# REQUIREMENT:
In the listing beneath this line, copy exactly the lines starting with the one containing "2024-05-14 at 10.52.51" and going on through the one containing "- this stores".
[DATA EXTRACTS Boundary: Start]
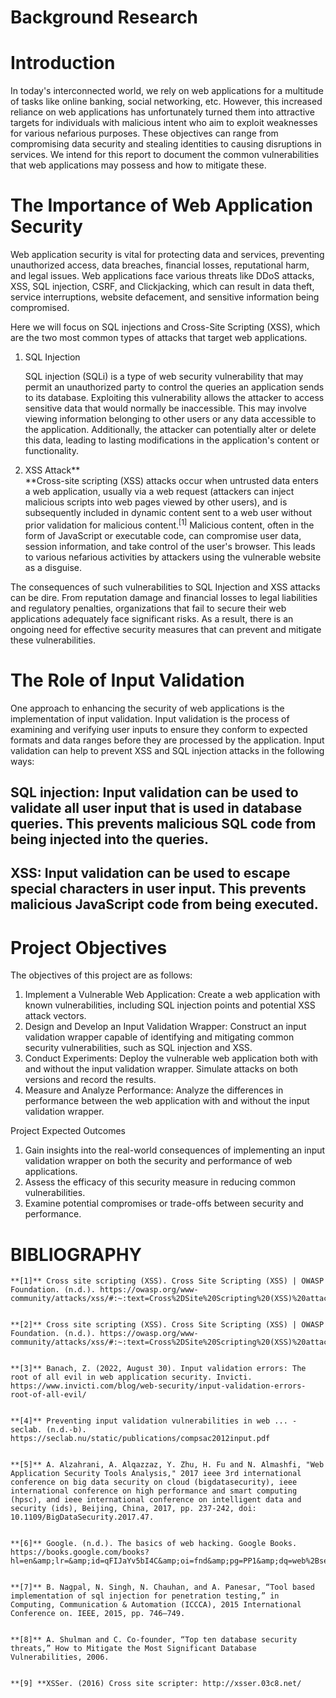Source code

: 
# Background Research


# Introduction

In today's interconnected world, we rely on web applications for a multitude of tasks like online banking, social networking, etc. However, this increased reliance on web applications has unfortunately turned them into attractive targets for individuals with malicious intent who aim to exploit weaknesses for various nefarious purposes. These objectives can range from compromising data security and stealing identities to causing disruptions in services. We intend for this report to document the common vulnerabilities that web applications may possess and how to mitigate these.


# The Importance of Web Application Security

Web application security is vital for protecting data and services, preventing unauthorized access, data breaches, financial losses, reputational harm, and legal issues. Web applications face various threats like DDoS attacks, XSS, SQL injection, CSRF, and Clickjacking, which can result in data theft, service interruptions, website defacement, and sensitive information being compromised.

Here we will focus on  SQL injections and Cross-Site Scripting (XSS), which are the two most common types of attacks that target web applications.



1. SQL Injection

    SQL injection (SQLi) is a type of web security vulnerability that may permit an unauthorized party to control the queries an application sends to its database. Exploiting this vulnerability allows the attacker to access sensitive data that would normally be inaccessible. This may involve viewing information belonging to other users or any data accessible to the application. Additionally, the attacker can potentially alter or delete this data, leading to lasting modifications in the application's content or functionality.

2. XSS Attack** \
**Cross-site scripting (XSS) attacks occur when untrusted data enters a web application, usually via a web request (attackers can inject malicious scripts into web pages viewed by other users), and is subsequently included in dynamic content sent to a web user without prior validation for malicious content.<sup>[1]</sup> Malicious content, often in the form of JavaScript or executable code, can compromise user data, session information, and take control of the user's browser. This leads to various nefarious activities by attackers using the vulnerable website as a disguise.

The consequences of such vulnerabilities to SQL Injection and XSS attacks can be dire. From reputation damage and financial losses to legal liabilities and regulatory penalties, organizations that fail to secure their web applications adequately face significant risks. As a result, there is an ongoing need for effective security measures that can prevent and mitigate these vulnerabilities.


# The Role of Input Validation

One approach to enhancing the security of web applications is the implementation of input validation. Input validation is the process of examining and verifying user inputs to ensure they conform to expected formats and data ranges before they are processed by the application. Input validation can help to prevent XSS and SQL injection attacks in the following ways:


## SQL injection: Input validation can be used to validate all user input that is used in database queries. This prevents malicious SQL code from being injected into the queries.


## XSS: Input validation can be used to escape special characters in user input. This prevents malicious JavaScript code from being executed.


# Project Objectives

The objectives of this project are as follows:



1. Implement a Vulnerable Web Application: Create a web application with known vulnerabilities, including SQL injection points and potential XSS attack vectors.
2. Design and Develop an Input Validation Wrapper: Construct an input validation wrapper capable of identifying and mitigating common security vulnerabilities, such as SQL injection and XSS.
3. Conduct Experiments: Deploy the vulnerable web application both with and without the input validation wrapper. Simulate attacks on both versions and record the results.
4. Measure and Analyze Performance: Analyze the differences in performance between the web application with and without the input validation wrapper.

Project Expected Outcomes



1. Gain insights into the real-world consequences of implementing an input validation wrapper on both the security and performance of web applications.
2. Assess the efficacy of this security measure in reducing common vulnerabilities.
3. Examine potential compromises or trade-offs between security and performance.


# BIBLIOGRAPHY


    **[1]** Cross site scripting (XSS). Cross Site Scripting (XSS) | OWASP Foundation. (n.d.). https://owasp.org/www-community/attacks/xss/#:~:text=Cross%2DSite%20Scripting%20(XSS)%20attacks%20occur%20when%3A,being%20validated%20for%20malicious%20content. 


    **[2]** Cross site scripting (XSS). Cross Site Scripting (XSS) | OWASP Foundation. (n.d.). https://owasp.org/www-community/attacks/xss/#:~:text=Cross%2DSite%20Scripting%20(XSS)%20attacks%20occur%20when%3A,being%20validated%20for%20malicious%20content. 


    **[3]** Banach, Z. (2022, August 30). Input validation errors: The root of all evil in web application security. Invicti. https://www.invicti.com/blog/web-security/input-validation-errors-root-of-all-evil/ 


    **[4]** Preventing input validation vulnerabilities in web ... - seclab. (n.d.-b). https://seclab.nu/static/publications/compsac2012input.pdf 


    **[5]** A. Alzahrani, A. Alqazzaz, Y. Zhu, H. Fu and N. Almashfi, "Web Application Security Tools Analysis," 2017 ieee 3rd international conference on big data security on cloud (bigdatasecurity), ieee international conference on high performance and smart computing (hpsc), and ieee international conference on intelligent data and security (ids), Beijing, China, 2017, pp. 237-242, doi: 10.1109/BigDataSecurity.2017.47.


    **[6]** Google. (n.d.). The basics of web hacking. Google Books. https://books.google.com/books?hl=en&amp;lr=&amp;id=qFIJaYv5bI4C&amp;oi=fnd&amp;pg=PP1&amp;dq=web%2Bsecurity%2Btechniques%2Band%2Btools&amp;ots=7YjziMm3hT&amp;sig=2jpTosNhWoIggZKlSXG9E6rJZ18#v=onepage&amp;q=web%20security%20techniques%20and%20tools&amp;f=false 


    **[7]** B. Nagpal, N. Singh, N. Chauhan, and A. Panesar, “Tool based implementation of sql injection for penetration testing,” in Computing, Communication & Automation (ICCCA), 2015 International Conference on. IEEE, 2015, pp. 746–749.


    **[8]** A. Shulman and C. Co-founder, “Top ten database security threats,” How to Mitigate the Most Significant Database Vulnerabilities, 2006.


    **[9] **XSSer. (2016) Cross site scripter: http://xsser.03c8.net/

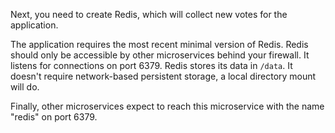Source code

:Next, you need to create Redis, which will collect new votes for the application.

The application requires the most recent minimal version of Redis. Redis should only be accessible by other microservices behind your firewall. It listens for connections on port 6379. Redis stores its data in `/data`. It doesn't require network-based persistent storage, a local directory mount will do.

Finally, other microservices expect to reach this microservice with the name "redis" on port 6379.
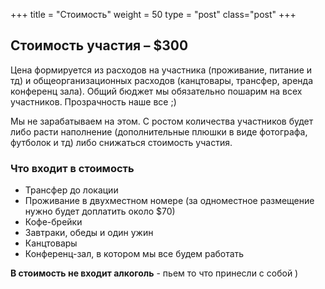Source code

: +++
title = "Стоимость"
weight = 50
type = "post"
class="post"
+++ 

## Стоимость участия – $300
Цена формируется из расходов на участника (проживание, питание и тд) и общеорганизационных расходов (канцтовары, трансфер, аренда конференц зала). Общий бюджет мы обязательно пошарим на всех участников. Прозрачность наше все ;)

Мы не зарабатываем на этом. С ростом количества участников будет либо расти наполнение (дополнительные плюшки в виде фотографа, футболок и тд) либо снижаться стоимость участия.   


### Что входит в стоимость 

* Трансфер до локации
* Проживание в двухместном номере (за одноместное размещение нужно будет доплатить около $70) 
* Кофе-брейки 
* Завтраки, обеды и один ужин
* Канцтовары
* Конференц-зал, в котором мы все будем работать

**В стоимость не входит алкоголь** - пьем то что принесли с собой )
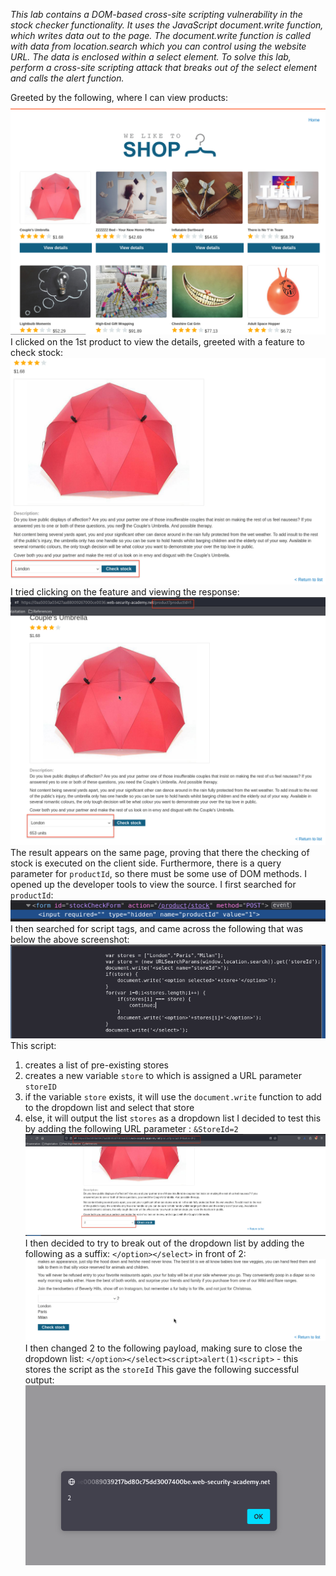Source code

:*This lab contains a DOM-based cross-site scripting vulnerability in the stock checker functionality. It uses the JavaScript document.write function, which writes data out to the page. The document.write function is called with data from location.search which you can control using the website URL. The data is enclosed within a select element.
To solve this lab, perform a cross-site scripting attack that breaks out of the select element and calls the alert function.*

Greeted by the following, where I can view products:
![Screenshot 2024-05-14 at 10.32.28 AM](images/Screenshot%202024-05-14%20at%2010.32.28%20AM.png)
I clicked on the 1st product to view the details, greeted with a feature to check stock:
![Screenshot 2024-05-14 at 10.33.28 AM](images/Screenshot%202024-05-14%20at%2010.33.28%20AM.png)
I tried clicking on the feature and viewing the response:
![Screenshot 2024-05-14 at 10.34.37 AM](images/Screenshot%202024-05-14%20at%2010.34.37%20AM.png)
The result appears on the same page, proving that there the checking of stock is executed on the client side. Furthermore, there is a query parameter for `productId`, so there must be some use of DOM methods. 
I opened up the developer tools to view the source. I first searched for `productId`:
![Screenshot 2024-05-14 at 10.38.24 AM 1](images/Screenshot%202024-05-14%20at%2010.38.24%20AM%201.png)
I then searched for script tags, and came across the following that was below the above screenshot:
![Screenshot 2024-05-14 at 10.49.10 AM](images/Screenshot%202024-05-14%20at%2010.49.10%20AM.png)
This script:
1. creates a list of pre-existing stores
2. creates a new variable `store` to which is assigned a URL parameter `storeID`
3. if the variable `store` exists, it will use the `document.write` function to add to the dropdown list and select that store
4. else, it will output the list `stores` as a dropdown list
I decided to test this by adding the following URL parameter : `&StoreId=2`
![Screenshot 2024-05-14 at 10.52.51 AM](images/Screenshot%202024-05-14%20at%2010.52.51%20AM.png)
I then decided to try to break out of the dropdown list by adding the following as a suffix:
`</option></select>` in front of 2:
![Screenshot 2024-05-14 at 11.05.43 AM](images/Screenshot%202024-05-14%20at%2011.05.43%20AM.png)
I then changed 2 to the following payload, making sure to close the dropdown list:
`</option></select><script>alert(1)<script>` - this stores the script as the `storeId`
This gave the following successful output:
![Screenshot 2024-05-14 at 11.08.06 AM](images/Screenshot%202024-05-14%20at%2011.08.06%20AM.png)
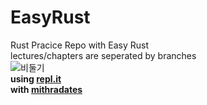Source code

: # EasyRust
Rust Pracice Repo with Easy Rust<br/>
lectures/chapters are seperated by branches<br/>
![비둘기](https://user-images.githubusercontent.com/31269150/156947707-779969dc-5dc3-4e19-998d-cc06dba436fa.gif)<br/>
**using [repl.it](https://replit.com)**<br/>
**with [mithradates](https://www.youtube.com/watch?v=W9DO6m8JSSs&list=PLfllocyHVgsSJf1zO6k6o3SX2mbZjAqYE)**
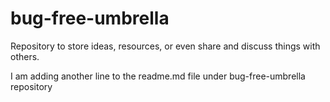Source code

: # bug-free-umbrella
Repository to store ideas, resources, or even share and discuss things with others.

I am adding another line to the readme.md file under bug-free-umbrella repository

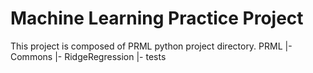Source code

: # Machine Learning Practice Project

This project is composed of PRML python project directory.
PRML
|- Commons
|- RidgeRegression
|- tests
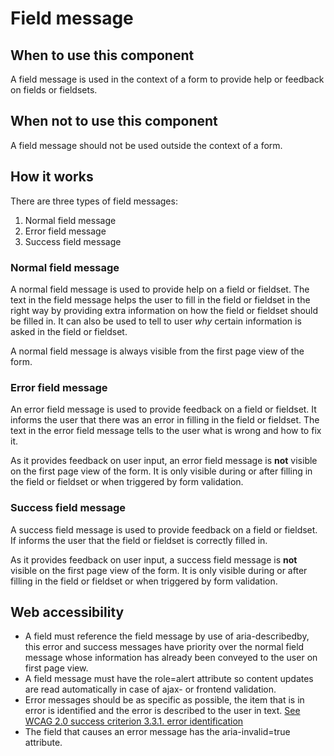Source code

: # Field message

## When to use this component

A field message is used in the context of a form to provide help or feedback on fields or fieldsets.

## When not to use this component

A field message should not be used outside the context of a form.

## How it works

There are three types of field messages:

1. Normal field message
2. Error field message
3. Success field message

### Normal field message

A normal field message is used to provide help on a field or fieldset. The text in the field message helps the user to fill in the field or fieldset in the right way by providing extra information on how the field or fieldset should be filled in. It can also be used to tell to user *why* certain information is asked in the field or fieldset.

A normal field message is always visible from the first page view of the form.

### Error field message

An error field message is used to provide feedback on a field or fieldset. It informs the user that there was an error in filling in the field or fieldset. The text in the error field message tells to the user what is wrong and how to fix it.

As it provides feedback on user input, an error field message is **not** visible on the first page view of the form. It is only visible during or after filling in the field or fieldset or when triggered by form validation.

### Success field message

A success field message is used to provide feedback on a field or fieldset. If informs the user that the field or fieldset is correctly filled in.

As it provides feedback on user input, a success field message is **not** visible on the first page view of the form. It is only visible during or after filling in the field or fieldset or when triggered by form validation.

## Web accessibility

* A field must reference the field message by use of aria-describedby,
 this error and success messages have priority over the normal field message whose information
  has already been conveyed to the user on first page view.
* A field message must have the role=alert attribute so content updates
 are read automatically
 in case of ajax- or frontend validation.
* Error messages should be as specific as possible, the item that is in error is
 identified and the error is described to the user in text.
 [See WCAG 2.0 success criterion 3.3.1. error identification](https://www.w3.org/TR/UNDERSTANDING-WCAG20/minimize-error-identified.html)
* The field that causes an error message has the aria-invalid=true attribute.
[DATA EXTRACTS Boundary: End]
# EXERCISE SOLUTION:
![Screenshot 2024-05-14 at 10.52.51 AM](images/Screenshot%202024-05-14%20at%2010.52.51%20AM.png)
I then decided to try to break out of the dropdown list by adding the following as a suffix:
`</option></select>` in front of 2:
![Screenshot 2024-05-14 at 11.05.43 AM](images/Screenshot%202024-05-14%20at%2011.05.43%20AM.png)
I then changed 2 to the following payload, making sure to close the dropdown list:
`</option></select><script>alert(1)<script>` - this stores the script as the `storeId`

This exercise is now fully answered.